Recently, though, reports had begun to surface that the company was employing people to sell health insurance, even though they were not properly licensed to do so, resulting in many of its sales being essentially invalid.
Around the same time, Fidelity cut the value of its shares in Zenefits by 48 percent.
So the writing has been on the wall for Zenefits and Conrad for some time. Now it's up to Sacks to do something about it, and he is wasting no time in making moves to shore up the company's image, announcing that he has appointed Zenefits' first Chief Compliance Officer, former federal prosecutor Josh Stein.
The company has also been undergoing an independent audit since December.
Again, Sacks was blunt about what he sees as the reasons for everything that went on under Conrad's leadership, pointing to a "culture and tone" that "have been inappropriate for a highly regulated company."
"Zenefits’ company values were forged at a time when the emphasis was on discovering a new market, and the company did that brilliantly. Now we have moved into a new phase of delivering at scale and needing to win the trust of customers, regulators, and other stakeholders," Sacks wrote.
"As an entrepreneur myself, I know that Zenefits can never lose its innovativeness and willingness to experiment. But at the same time, I believe a new set of values are necessary to take us to the next level."

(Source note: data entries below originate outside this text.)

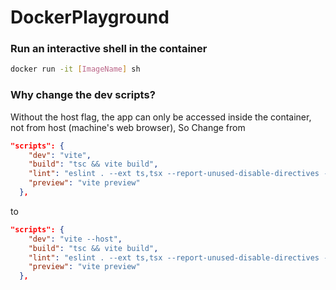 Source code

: # DockerPlayground

### Run an interactive shell in the container

```sh
docker run -it [ImageName] sh
```

### Why change the dev scripts?

Without the host flag, the app can only be accessed inside the container, not from host (machine's web browser),
So Change from

```json
"scripts": {
    "dev": "vite",
    "build": "tsc && vite build",
    "lint": "eslint . --ext ts,tsx --report-unused-disable-directives --max-warnings 0",
    "preview": "vite preview"
  },
```

to

```json
"scripts": {
    "dev": "vite --host",
    "build": "tsc && vite build",
    "lint": "eslint . --ext ts,tsx --report-unused-disable-directives --max-warnings 0",
    "preview": "vite preview"
  },
```

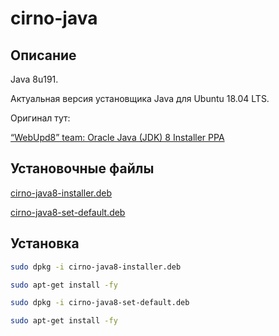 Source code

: # cirno-java

## Описание

Java 8u191.

Актуальная версия установщика Java для Ubuntu 18.04 LTS.

Оригинал тут:

[“WebUpd8” team: Oracle Java (JDK) 8 Installer PPA](https://launchpad.net/~webupd8team/+archive/ubuntu/java)

## Установочные файлы

[cirno-java8-installer.deb](https://github.com/cirnobaka99999/cirno-java/releases/download/8u191/cirno-java8-installer.deb)

[cirno-java8-set-default.deb](https://github.com/cirnobaka99999/cirno-java/releases/download/8u191/cirno-java8-set-default.deb)

## Установка

```bash
sudo dpkg -i cirno-java8-installer.deb

sudo apt-get install -fy

sudo dpkg -i cirno-java8-set-default.deb

sudo apt-get install -fy
```
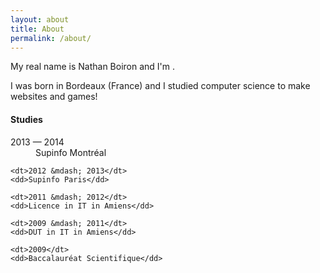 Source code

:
 ```yaml
---
layout: about
title: About
permalink: /about/
---
```


<p>
    My real name is Nathan Boiron and I'm <span id="age"></span>.
</p>

I was born in Bordeaux (France) and I studied computer science to make websites and games!

<h4>Studies</h4>

<dl class="dl-horizontal">
    <dt>2013 &mdash; 2014</dt>
    <dd>Supinfo Montréal</dd>

    <dt>2012 &mdash; 2013</dt>
    <dd>Supinfo Paris</dd>

    <dt>2011 &mdash; 2012</dt>
    <dd>Licence in IT in Amiens</dd>

    <dt>2009 &mdash; 2011</dt>
    <dd>DUT in IT in Amiens</dd>

    <dt>2009</dt>
    <dd>Baccalauréat Scientifique</dd>
</dl>
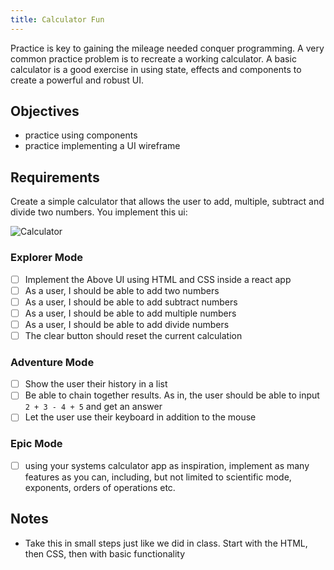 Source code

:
 ```yaml
---
title: Calculator Fun
---
```


Practice is key to gaining the mileage needed conquer programming. A very common practice problem is to recreate a working calculator. A basic calculator is a good exercise in using state, effects and components to create a powerful and robust UI.

## Objectives

- practice using components
- practice implementing a UI wireframe

## Requirements

Create a simple calculator that allows the user to add, multiple, subtract and divide two numbers. You implement this ui:

![Calculator](https://daveceddia.com/images/calculator@2x.png)

### Explorer Mode

- [ ] Implement the Above UI using HTML and CSS inside a react app
- [ ] As a user, I should be able to add two numbers
- [ ] As a user, I should be able to add subtract numbers
- [ ] As a user, I should be able to add multiple numbers
- [ ] As a user, I should be able to add divide numbers
- [ ] The clear button should reset the current calculation

### Adventure Mode

- [ ] Show the user their history in a list
- [ ] Be able to chain together results. As in, the user should be able to input `2 + 3 - 4 + 5` and get an answer
- [ ] Let the user use their keyboard in addition to the mouse

### Epic Mode

- [ ] using your systems calculator app as inspiration, implement as many features as you can, including, but not limited to scientific mode, exponents, orders of operations etc.

## Notes

- Take this in small steps just like we did in class. Start with the HTML, then CSS, then with basic functionality
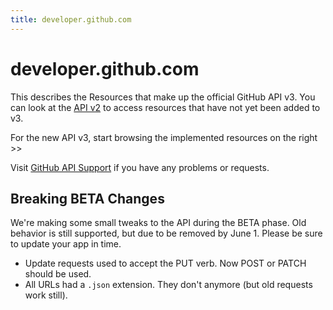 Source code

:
 ```yaml
---
title: developer.github.com
---
```


# developer.github.com

This describes the Resources that make up the official GitHub API v3.
You can look at the [API v2](http://develop.github.com/) to access
resources that have not yet been added to v3.

For the new API v3, start browsing the implemented resources on the
right >>

Visit [GitHub API
Support](http://support.github.com/discussions/api) if you
have any problems or requests.

## Breaking BETA Changes

We're making some small tweaks to the API during the BETA phase.  Old
behavior is still supported, but due to be removed by June 1.  Please be
sure to update your app in time.

* Update requests used to accept the PUT verb.  Now POST or PATCH should
  be used.
* All URLs had a `.json` extension.  They don't anymore (but old
  requests work still).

For him that means having integrity, putting the customer first and making Zenefits a great place to work for employees.
"I’m making my first actions as CEO about culture and values because I believe these things are fundamental to a company’s success and who we are and want to be. I want to push down decision-making ability into the company. Culture and values enable us to do that by ensuring that everyone is aligned around the right goals."
One thing is for sure: Sacks is wasting absolutely no time at all in trying to whip his new company into shape.
CEO turnover in 2016
There was a lot of CEO turnover in 2015, and so far it looks like 2016 is going to be no different. The first month of the year is not even over and already a slew of big companies already have new faces in charge.
In addition to Zenefits, mobile messaging app Tango announced that it was replacing its longtime CEO Uri Raz with co-foundr and CTO Eric Setton. After that Indian e-commerce company Flipkart revealed that Binny Bansal, its COO and Co-founder of Flipkart, will become its Chief Executive Officer.
Digital sports blog Bleacher Report also got a new CEO in Dave Finocchio, who had previously been in charge of the company in 2013, before stepping back from day-to-day responsibilities in 2014.
Slava Rubin, founder and CEO of Indiegogo, also let go of his position, becoming the company's Chief Business Officer instead.